I admire Suze Orman’s delivery of a financial fix-up book to an important group that needs help. The target audience – described succinctly in the title – clearly needs advice from somewhere.
In The Money Book for the Young, Fabulous & Broke she addresses the educated twenty-something who’s just started a working-career but has dug him or herself a financial hole early-on. As I am in the process of writing a personal finance book for a similar demographic, I paid particular attention to her techniques and knowledge.

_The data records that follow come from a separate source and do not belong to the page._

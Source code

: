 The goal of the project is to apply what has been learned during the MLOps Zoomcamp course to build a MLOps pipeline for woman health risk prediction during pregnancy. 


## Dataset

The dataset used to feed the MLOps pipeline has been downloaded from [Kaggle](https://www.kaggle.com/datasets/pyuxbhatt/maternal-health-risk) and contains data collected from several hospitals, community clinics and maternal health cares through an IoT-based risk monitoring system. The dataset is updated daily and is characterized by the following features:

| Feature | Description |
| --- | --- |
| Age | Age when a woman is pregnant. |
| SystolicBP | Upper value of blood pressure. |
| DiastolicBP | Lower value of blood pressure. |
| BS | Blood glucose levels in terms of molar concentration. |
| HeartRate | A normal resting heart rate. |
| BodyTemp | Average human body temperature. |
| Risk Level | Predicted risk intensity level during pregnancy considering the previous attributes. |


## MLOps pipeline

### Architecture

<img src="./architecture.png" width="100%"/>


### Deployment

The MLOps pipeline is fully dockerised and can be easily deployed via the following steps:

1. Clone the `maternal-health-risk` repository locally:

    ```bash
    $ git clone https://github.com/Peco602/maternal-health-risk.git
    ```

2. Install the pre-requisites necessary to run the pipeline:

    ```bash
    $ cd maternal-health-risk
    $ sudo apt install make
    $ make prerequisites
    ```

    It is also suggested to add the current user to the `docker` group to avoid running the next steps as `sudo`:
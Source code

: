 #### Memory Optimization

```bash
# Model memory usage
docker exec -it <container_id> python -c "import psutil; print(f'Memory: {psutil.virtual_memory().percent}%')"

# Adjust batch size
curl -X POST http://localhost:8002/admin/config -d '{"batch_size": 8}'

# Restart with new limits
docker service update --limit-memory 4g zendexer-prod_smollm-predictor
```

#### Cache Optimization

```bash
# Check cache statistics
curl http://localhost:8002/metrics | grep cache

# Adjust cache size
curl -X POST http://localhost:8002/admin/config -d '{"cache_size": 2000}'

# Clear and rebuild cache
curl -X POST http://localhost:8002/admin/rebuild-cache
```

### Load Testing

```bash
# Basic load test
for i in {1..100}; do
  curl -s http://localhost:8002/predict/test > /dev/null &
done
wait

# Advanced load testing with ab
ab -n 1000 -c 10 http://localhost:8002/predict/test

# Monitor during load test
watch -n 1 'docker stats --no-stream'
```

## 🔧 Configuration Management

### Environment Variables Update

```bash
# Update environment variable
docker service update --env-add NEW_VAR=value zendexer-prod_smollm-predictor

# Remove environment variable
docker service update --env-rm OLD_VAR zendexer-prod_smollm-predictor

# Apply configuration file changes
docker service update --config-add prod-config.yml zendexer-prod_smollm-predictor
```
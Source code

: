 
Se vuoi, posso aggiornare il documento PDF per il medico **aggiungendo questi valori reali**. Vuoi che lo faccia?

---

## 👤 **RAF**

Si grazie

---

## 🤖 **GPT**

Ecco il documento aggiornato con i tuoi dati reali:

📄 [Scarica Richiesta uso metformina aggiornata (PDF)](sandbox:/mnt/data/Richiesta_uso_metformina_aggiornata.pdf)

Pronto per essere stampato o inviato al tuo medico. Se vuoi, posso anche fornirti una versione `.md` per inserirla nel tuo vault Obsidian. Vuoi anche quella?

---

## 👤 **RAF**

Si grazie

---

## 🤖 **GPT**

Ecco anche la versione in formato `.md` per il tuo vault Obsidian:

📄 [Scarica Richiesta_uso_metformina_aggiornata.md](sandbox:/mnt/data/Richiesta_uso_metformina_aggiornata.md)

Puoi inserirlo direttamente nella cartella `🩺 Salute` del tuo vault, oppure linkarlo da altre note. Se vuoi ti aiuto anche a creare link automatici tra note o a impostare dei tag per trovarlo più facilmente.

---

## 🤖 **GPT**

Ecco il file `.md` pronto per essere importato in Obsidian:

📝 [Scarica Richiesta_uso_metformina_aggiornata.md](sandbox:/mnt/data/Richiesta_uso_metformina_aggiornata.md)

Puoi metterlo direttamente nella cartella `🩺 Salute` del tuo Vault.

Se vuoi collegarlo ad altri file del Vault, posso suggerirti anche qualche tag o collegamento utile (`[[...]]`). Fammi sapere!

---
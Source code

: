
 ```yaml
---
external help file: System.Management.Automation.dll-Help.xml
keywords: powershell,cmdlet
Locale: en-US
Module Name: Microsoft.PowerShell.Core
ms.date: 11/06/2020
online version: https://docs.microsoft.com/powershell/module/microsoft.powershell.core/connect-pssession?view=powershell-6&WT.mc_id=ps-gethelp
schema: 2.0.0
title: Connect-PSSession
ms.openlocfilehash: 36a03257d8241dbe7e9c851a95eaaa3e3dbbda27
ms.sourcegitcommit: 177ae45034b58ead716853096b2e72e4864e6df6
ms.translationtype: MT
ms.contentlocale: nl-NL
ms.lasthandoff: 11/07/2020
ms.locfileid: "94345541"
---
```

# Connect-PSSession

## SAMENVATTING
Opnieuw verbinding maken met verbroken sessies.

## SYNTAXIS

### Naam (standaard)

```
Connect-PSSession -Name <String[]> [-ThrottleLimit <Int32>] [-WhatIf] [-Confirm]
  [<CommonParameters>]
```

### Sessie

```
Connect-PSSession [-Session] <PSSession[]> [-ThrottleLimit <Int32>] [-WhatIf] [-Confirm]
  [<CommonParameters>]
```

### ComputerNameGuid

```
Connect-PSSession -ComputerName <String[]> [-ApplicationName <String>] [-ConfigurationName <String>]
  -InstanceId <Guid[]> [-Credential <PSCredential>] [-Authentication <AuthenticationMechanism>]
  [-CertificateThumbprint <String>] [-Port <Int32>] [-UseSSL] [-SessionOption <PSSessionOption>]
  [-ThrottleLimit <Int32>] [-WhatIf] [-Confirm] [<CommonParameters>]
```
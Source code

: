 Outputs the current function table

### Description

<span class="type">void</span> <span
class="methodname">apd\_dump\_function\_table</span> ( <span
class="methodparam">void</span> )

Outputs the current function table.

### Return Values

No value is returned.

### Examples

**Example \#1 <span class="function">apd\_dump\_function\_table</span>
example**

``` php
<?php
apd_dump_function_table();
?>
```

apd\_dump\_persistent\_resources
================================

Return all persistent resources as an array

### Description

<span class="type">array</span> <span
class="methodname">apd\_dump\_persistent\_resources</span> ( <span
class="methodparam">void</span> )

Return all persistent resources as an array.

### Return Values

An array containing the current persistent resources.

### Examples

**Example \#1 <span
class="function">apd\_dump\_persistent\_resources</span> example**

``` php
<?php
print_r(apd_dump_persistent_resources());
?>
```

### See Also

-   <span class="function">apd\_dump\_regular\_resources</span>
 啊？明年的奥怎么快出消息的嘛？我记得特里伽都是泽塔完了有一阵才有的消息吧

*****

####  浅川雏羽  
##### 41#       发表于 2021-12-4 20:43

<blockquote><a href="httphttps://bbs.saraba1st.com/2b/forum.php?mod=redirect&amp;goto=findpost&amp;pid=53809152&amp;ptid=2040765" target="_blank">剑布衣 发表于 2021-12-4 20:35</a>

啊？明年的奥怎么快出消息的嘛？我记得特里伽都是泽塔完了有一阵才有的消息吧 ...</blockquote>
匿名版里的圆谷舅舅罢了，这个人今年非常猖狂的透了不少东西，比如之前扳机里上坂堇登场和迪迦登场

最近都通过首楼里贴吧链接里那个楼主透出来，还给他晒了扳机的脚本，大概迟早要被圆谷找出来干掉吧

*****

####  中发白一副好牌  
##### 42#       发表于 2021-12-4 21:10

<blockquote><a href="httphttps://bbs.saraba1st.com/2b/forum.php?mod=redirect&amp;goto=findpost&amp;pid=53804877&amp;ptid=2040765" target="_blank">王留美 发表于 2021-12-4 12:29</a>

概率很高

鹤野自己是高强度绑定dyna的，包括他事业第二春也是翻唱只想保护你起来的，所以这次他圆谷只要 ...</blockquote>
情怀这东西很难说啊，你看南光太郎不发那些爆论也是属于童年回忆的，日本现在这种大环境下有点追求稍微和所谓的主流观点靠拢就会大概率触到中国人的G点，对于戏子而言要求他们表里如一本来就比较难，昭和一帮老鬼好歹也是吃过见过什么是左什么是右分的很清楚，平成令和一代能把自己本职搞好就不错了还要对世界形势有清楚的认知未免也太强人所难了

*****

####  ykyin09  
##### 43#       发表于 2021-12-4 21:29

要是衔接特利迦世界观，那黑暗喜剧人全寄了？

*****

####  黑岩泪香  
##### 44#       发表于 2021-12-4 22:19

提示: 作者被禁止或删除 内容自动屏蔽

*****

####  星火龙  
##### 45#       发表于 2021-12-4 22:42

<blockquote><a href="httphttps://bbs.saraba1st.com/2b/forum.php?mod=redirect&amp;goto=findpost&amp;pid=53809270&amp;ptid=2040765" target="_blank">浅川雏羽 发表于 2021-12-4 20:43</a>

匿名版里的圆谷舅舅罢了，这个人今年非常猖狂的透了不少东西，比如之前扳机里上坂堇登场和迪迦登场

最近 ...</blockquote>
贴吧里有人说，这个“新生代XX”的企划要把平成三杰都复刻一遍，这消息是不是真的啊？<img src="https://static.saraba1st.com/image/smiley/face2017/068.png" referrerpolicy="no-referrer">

I can’t fault the advice – pay off high-interest credit cards, try to find meaningful work you don’t hate, remember to ask for a raise, scrimp and save wherever you can, know your FICO score, and try to avoid bankruptcy if you possibly can because the consequences are long-lasting and serious.
All this seems basically correct. The advice is sound.
In addition, she fills at least half of every chapter with an accessible question-and-answer format – “I’m thinking of filing bankruptcy, here’s my balance sheet, etc, should I?” “I co-signed for my friend’s credit card account, now the collection agencies are calling, etc, what should I do?” All good and useful.
Here’s the problem: I would personally never pick up this book, and it’s mostly because of the tone. I find her ‘hipness’ robotic and forced. Not that I am hip personally and have a hip platform from which to judge others’ hipness, but I’d like to think I at least own my non-hipness.[1]
Suze Orman’s hipness seems to be a calculated, search-engine optimized, consultant-approved uber-casual hipness that sounds the opposite of casual. You know those fifty-somethings who use the lingo wrong? Or slightly too earnestly? That’s the tone of Young Fabulous & Broke.
I’m not even the youthful audience she’s addressing, and I found this to be nails-on-the-chalkboard annoying.
How can I explain this off-putting tone problem? Ah, I have found a way!
The applicable cliché: A picture is worth a thousand words.[2]
Check out the cover of this book.
This is all so funny and hip my smile is frozen in place.
Maniacal laugh. Maniacal laugh.
Please see related post: All Bankers Anonymous Book Reviews in one place.
[1] How about I call myself ‘nerd-chic?’ Would that be ok?
[2] Another applicable phrase, borrowed from Jack Handey: “The face of a child says it all. Especially the mouth part of the face.”